[Feature] Optimize Elasticsearch Ingestion: Replace Daily Indices with an ILM Rollover Alias #13384

chj9 · 2025-07-25T01:58:47Z

chj9
Jul 25, 2025

Search before asking

I had searched in the issues and found no similar feature requirement.

Description

1. Background

The current implementation writes data to Elasticsearch by creating a new index for each day (e.g., skywalking_segment-20250724). While this approach is straightforward for low data volumes, it presents significant challenges as the amount of data grows. When daily data volume is high, this strategy leads to massive single-day indices (potentially hundreds of gigabytes), causing severe issues:

Degraded Query Performance: Querying a massive index consumes substantial memory and CPU, resulting in slow queries or even timeouts. This negatively impacts user experience and data analysis efficiency.
Unbalanced Shards: Shards for high-volume days become excessively large, while shards for low-volume days remain small, leading to inefficient resource allocation.

2. Proposed Solution

We propose migrating from the daily index pattern to a strategy that leverages Elasticsearch's built-in Index Lifecycle Management (ILM) combined with a Rollover Alias.

The core concept of this strategy is:

Write to a single, fixed alias (e.g., skywalking_segment). Both writes and queries will target this alias.
Automate index management with an ILM policy. When an index meets a defined condition (e.g., its size reaches 15GB or its age reaches 2d), ILM automatically creates a new index and seamlessly switches the write alias (is_write_index: true) to it.
Automate data retention. The ILM policy will also automatically handle the lifecycle of old data, such as deleting it after 7 days, without any external intervention.

3. Implementation Steps

The complete implementation involves the following four key steps:

Step 1: Create an ILM Policy

Define a policy that specifies the conditions for the rollover and delete actions.

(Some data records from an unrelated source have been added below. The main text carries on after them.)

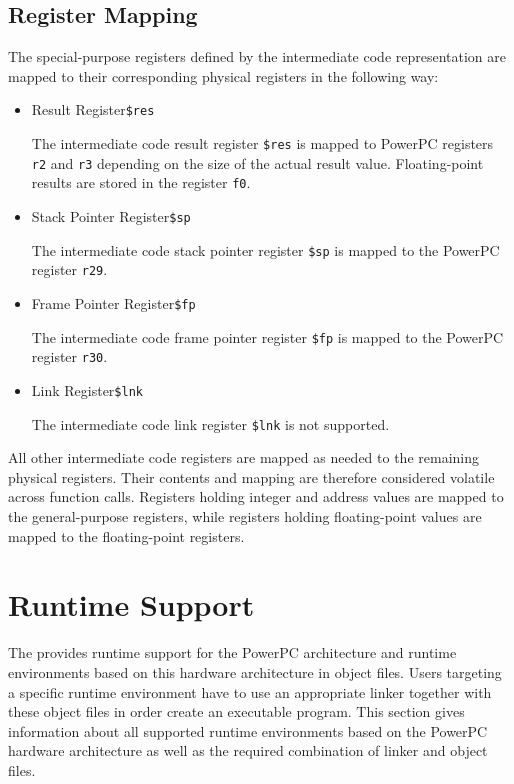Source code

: \subsection{Register Mapping}

The special-purpose registers defined by the intermediate code representation are mapped to their corresponding physical registers in the following way:

\begin{itemize}

\item Result Register\alignright\texttt{\$res}\nopagebreak

The intermediate code result register \texttt{\$res} is mapped to PowerPC registers \texttt{r2} and \texttt{r3} depending on the size of the actual result value.
Floating-point results are stored in the register \texttt{f0}.

\item Stack Pointer Register\alignright\texttt{\$sp}\nopagebreak

The intermediate code stack pointer register \texttt{\$sp} is mapped to the PowerPC register \texttt{r29}.

\item Frame Pointer Register\alignright\texttt{\$fp}\nopagebreak

The intermediate code frame pointer register \texttt{\$fp} is mapped to the PowerPC register \texttt{r30}.

\item Link Register\alignright\texttt{\$lnk}\nopagebreak

The intermediate code link register \texttt{\$lnk} is not supported.

\end{itemize}

All other intermediate code registers are mapped as needed to the remaining physical registers.
Their contents and mapping are therefore considered volatile across function calls.
Registers holding integer and address values are mapped to the general-purpose registers,
while registers holding floating-point values are mapped to the floating-point registers.

\section{Runtime Support}

The \ecs{} provides runtime support for the PowerPC architecture and runtime environments based on this hardware architecture in object files.
Users targeting a specific runtime environment have to use an appropriate linker together with these object files in order create an executable program.
This section gives information about all supported runtime environments based on the PowerPC hardware architecture as well as the required combination of linker and object files.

PUT _ilm/policy/skywalking_segment_ilm_policy
{
  "policy": {
    "phases": {
      "hot": {
        "min_age": "0ms",
        "actions": {
          "rollover": {
            "max_primary_shard_size": "15gb",
            "max_age": "2d"
          }
        }
      },
      "delete": {
        "min_age": "7d",
        "actions": {
          "delete": {}
        }
      }
    }
  }
}

Explanation: A rollover is triggered when a primary shard reaches 15GB or the index is 2 days old. The data will be automatically deleted after 7 days.

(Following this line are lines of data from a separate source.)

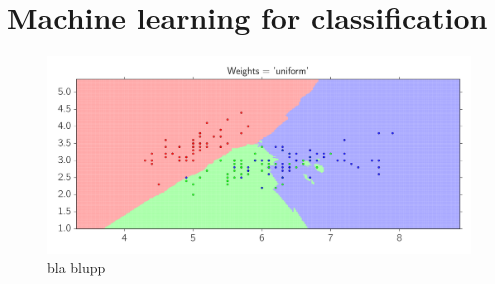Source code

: \section{Machine learning for classification}
\begin{figure}[htpb]
    \centering
    \includegraphics[width=1\linewidth]{figures/kneigbors}
    \caption{bla blupp}
\label{fig:kneigbors}
\end{figure}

Step 2: Create an Index Template

Create a template to automatically apply the ILM policy and settings to all new indices matching the skywalking_segment-* pattern.

PUT _index_template/skywalking_segment_template
{
  "index_patterns": [
    "skywalking_segment-*"
  ],
  "template": {
    "settings": {
      "index": {
        "refresh_interval": "5s",
        "number_of_shards": "5",
        "number_of_replicas": "0",
        "lifecycle": {
          "name": "skywalking_segment_ilm_policy",
          "rollover_alias": "skywalking_segment" 
        }
      }
    },
    "mappings": {
      "properties": {
        "message": {
          "type": "text"
        }
      }
    }
  }
}

Explanation: Any new index with a name starting with skywalking_segment- will be associated with the skywalking_segment_ilm_policy and use skywalking_segment as its rollover alias.

Step 3: Create the Bootstrap Index

Manually create the very first index and assign the alias to it, explicitly marking it as the write index.

PUT skywalking_segment-000001
{
  "aliases": {
    "skywalking_segment": {
      "is_write_index": true
    }
  }
}

Explanation: This is the "seed" index to start the process. All subsequent indices (skywalking_segment-000002, skywalking_segment-000003, etc.) will be created and managed automatically by ILM.

Step 4: Modify Application Code

This is the most critical change. All logic in the application code that writes to and queries from Elasticsearch must be updated:

Write Operations: The target destination should be changed from a dynamic, date-based index name (e.g., skywalking_segment-20250724) to the fixed alias skywalking_segment.
Query Operations: The query target should also be unified to the alias skywalking_segment. Since the alias points to all relevant active indices (e.g., skywalking_segment-000001, skywalking_segment-000002), querying the alias will search across all necessary data.

4. Advantages

Adopting this solution will yield significant benefits:

Automated Lifecycle Management: Eliminates the need for complex index creation/deletion logic in the application code, handing over responsibility to Elasticsearch and reducing maintenance costs.
Balanced Shard Sizes: By controlling shard size with max_primary_shard_size, we ensure that every shard remains within a healthy and efficient size range, preventing giant shards.
Improved Query Performance: Smaller, well-balanced shards lead to faster query speeds and more stable performance.
Simplified Application Logic: The application code is decoupled from physical index names and timing concerns; it only needs to interact with a fixed alias.
Seamless Index Rollover: The rollover action is atomic, allowing write traffic to transition smoothly from an old index to a new one with no data loss or service interruption.

5. Potential Impact

Data Migration: A strategy will be needed to manage existing daily indices. They can be added to a separate ILM policy that only contains a delete phase, or they can be removed manually after they expire.
Configuration Changes: The project's configuration files will need to be updated, replacing the old index prefix (e.g., skywalking_segment-20250724) with the new write alias (e.g., skywalking_segment).

Conclusion:
This optimization is a critical step to ensure the system remains performant and highly available as data volumes continue to scale. We strongly recommend that the core development team evaluate and adopt this proposal.

Use case

Data Storage, Logging Module, Elasticsearch Integration

Related issues

Optimize storage

Are you willing to submit a pull request to implement this on your own?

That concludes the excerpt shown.